--- Supplied data ---

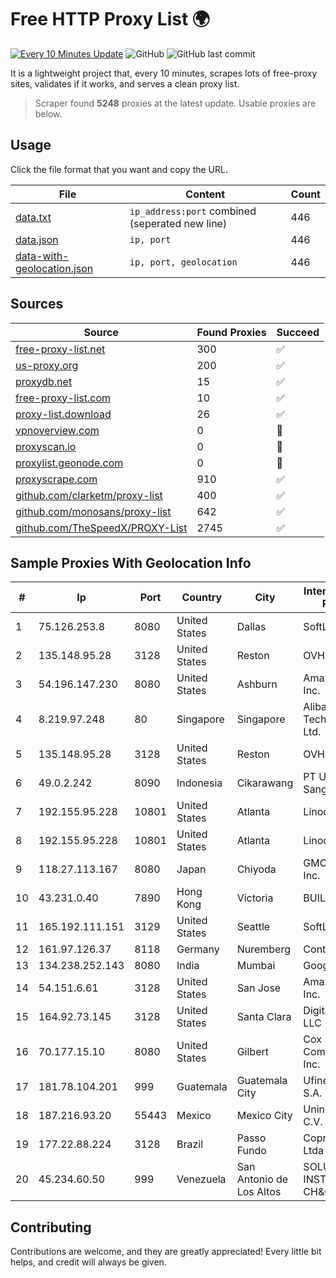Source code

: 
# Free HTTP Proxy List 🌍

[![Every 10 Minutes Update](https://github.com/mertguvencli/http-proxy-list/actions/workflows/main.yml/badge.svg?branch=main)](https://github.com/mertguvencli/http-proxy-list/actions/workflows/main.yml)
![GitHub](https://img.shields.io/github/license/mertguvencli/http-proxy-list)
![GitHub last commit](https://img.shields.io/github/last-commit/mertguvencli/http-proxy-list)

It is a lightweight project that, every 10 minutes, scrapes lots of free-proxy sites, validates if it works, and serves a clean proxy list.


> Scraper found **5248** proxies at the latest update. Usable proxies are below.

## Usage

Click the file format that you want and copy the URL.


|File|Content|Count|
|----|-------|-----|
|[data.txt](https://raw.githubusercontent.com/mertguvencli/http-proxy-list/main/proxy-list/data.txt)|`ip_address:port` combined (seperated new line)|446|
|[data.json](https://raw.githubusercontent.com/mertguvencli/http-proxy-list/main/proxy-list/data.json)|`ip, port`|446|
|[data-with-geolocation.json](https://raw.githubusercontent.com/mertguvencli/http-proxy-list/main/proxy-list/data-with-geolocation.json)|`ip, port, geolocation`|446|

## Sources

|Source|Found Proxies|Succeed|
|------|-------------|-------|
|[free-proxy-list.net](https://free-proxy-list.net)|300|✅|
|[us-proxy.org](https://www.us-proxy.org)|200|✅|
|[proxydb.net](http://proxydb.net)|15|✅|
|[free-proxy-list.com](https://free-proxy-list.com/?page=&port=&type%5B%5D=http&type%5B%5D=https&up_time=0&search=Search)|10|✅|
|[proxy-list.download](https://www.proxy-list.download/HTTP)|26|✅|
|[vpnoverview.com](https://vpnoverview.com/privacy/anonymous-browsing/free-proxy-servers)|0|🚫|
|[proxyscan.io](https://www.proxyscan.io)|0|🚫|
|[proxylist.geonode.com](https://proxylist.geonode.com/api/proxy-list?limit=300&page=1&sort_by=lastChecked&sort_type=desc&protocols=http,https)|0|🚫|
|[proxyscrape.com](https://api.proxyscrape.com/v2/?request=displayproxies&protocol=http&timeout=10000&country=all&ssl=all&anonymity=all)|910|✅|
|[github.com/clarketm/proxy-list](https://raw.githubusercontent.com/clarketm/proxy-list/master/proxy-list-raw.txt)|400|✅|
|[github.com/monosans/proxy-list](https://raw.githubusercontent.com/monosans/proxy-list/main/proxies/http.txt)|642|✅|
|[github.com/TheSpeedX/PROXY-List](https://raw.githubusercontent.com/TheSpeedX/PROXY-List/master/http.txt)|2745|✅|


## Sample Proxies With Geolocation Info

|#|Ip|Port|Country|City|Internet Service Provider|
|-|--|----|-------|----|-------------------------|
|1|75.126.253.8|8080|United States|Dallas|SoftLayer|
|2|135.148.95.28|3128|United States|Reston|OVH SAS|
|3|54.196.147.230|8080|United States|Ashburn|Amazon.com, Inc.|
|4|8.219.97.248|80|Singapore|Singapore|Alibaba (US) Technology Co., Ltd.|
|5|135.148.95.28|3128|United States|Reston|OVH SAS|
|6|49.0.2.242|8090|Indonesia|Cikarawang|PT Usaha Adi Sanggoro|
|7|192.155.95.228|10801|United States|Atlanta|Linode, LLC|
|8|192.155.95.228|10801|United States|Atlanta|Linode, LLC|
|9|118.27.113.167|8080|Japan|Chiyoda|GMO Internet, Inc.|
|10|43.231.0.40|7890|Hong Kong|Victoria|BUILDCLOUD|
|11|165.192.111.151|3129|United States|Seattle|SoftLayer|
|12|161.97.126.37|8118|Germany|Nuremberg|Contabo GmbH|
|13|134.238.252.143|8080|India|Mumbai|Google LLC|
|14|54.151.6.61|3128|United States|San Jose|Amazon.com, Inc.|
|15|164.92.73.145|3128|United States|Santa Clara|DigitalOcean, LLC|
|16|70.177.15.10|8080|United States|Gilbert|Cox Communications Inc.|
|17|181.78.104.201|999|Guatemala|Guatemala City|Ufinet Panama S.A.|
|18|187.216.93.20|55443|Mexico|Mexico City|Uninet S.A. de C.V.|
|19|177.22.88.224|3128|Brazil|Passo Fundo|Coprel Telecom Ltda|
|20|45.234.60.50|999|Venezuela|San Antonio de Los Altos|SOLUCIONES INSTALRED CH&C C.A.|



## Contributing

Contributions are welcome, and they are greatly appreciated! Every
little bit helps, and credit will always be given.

---

Exercise goal:
Word for word, reproduce all of the entries above and omit the pictures.

Task output:
Source code

: 
# Free HTTP Proxy List 🌍

[![Every 10 Minutes Update](https://github.com/mertguvencli/http-proxy-list/actions/workflows/main.yml/badge.svg?branch=main)](https://github.com/mertguvencli/http-proxy-list/actions/workflows/main.yml)
![GitHub](https://img.shields.io/github/license/mertguvencli/http-proxy-list)
![GitHub last commit](https://img.shields.io/github/last-commit/mertguvencli/http-proxy-list)

It is a lightweight project that, every 10 minutes, scrapes lots of free-proxy sites, validates if it works, and serves a clean proxy list.


> Scraper found **5248** proxies at the latest update. Usable proxies are below.

## Usage

Click the file format that you want and copy the URL.


|File|Content|Count|
|----|-------|-----|
|[data.txt](https://raw.githubusercontent.com/mertguvencli/http-proxy-list/main/proxy-list/data.txt)|`ip_address:port` combined (seperated new line)|446|
|[data.json](https://raw.githubusercontent.com/mertguvencli/http-proxy-list/main/proxy-list/data.json)|`ip, port`|446|
|[data-with-geolocation.json](https://raw.githubusercontent.com/mertguvencli/http-proxy-list/main/proxy-list/data-with-geolocation.json)|`ip, port, geolocation`|446|

## Sources

|Source|Found Proxies|Succeed|
|------|-------------|-------|
|[free-proxy-list.net](https://free-proxy-list.net)|300|✅|
|[us-proxy.org](https://www.us-proxy.org)|200|✅|
|[proxydb.net](http://proxydb.net)|15|✅|
|[free-proxy-list.com](https://free-proxy-list.com/?page=&port=&type%5B%5D=http&type%5B%5D=https&up_time=0&search=Search)|10|✅|
|[proxy-list.download](https://www.proxy-list.download/HTTP)|26|✅|
|[vpnoverview.com](https://vpnoverview.com/privacy/anonymous-browsing/free-proxy-servers)|0|🚫|
|[proxyscan.io](https://www.proxyscan.io)|0|🚫|
|[proxylist.geonode.com](https://proxylist.geonode.com/api/proxy-list?limit=300&page=1&sort_by=lastChecked&sort_type=desc&protocols=http,https)|0|🚫|
|[proxyscrape.com](https://api.proxyscrape.com/v2/?request=displayproxies&protocol=http&timeout=10000&country=all&ssl=all&anonymity=all)|910|✅|
|[github.com/clarketm/proxy-list](https://raw.githubusercontent.com/clarketm/proxy-list/master/proxy-list-raw.txt)|400|✅|
|[github.com/monosans/proxy-list](https://raw.githubusercontent.com/monosans/proxy-list/main/proxies/http.txt)|642|✅|
|[github.com/TheSpeedX/PROXY-List](https://raw.githubusercontent.com/TheSpeedX/PROXY-List/master/http.txt)|2745|✅|


## Sample Proxies With Geolocation Info

|#|Ip|Port|Country|City|Internet Service Provider|
|-|--|----|-------|----|-------------------------|
|1|75.126.253.8|8080|United States|Dallas|SoftLayer|
|2|135.148.95.28|3128|United States|Reston|OVH SAS|
|3|54.196.147.230|8080|United States|Ashburn|Amazon.com, Inc.|
|4|8.219.97.248|80|Singapore|Singapore|Alibaba (US) Technology Co., Ltd.|
|5|135.148.95.28|3128|United States|Reston|OVH SAS|
|6|49.0.2.242|8090|Indonesia|Cikarawang|PT Usaha Adi Sanggoro|
|7|192.155.95.228|10801|United States|Atlanta|Linode, LLC|
|8|192.155.95.228|10801|United States|Atlanta|Linode, LLC|
|9|118.27.113.167|8080|Japan|Chiyoda|GMO Internet, Inc.|
|10|43.231.0.40|7890|Hong Kong|Victoria|BUILDCLOUD|
|11|165.192.111.151|3129|United States|Seattle|SoftLayer|
|12|161.97.126.37|8118|Germany|Nuremberg|Contabo GmbH|
|13|134.238.252.143|8080|India|Mumbai|Google LLC|
|14|54.151.6.61|3128|United States|San Jose|Amazon.com, Inc.|
|15|164.92.73.145|3128|United States|Santa Clara|DigitalOcean, LLC|
|16|70.177.15.10|8080|United States|Gilbert|Cox Communications Inc.|
|17|181.78.104.201|999|Guatemala|Guatemala City|Ufinet Panama S.A.|
|18|187.216.93.20|55443|Mexico|Mexico City|Uninet S.A. de C.V.|
|19|177.22.88.224|3128|Brazil|Passo Fundo|Coprel Telecom Ltda|
|20|45.234.60.50|999|Venezuela|San Antonio de Los Altos|SOLUCIONES INSTALRED CH&C C.A.|



## Contributing

Contributions are welcome, and they are greatly appreciated! Every
little bit helps, and credit will always be given.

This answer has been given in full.